#### TASK PROMPT
State how many lines of the material below contain the word "which". Add nothing else.

^^^^^^^^^^^^^^^^

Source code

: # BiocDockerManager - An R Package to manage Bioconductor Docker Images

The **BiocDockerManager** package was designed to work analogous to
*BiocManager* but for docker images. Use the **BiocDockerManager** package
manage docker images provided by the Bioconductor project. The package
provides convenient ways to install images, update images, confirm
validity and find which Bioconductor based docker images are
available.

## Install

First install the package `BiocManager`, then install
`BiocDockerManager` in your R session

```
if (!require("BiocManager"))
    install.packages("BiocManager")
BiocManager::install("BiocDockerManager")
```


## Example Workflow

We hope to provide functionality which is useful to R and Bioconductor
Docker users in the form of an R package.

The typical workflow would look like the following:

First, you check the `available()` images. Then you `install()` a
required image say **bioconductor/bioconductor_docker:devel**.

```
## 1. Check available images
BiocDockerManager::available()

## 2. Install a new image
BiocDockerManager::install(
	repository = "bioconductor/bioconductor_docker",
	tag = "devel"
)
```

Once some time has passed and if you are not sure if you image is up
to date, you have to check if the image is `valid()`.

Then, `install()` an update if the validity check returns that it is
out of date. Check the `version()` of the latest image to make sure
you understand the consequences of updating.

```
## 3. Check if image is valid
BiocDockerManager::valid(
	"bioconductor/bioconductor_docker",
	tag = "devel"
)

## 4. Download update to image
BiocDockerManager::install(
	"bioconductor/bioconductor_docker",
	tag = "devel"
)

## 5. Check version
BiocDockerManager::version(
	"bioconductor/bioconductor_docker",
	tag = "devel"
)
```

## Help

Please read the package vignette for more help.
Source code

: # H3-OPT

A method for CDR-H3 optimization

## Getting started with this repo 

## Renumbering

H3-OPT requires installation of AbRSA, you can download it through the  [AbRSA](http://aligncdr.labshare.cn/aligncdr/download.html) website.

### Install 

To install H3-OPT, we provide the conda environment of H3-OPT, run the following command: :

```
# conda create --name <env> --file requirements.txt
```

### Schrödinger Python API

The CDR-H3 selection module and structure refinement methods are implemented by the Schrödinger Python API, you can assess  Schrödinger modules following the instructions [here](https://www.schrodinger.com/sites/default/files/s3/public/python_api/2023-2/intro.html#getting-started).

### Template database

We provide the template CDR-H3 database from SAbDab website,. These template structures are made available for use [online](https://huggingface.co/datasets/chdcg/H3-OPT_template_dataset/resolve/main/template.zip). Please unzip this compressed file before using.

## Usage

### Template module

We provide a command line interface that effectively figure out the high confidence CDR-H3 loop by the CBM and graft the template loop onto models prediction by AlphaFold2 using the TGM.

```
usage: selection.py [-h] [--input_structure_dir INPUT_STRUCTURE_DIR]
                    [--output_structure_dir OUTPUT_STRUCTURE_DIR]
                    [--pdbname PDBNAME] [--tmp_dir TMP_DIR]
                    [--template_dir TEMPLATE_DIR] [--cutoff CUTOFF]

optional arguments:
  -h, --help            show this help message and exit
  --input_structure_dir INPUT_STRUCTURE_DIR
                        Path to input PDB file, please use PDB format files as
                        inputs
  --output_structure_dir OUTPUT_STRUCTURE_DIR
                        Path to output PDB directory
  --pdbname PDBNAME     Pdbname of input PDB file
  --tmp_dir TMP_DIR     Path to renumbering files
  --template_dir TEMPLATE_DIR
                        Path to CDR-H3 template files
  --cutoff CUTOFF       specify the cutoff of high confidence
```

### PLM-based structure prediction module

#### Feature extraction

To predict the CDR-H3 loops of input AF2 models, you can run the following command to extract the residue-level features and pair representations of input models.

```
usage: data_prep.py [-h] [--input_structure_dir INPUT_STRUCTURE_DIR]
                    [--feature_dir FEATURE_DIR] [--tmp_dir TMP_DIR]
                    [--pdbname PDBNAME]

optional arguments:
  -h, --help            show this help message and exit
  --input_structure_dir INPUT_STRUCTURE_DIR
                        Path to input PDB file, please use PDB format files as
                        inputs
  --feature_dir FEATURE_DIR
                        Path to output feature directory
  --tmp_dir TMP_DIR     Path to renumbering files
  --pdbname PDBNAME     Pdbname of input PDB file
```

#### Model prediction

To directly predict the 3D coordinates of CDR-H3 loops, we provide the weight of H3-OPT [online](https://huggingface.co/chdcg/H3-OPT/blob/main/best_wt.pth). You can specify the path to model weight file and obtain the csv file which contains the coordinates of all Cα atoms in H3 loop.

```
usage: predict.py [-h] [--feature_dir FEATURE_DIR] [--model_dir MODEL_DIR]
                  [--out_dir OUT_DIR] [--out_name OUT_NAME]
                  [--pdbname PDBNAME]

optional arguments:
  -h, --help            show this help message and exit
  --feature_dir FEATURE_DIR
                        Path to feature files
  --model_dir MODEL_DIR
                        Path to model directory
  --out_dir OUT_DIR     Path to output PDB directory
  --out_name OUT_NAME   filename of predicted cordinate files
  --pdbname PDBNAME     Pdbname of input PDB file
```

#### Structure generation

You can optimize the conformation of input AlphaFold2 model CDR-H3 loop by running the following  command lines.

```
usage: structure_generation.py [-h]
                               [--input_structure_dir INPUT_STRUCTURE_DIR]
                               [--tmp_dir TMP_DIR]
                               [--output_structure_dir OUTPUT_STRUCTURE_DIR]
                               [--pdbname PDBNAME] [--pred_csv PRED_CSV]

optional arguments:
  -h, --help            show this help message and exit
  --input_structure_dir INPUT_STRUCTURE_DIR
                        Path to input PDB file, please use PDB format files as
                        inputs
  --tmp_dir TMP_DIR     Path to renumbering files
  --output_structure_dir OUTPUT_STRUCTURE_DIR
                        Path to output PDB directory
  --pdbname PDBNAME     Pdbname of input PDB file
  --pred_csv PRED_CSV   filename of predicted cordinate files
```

^^^^^^^^^^^^^^^^

#### EXPECTED ANSWER
3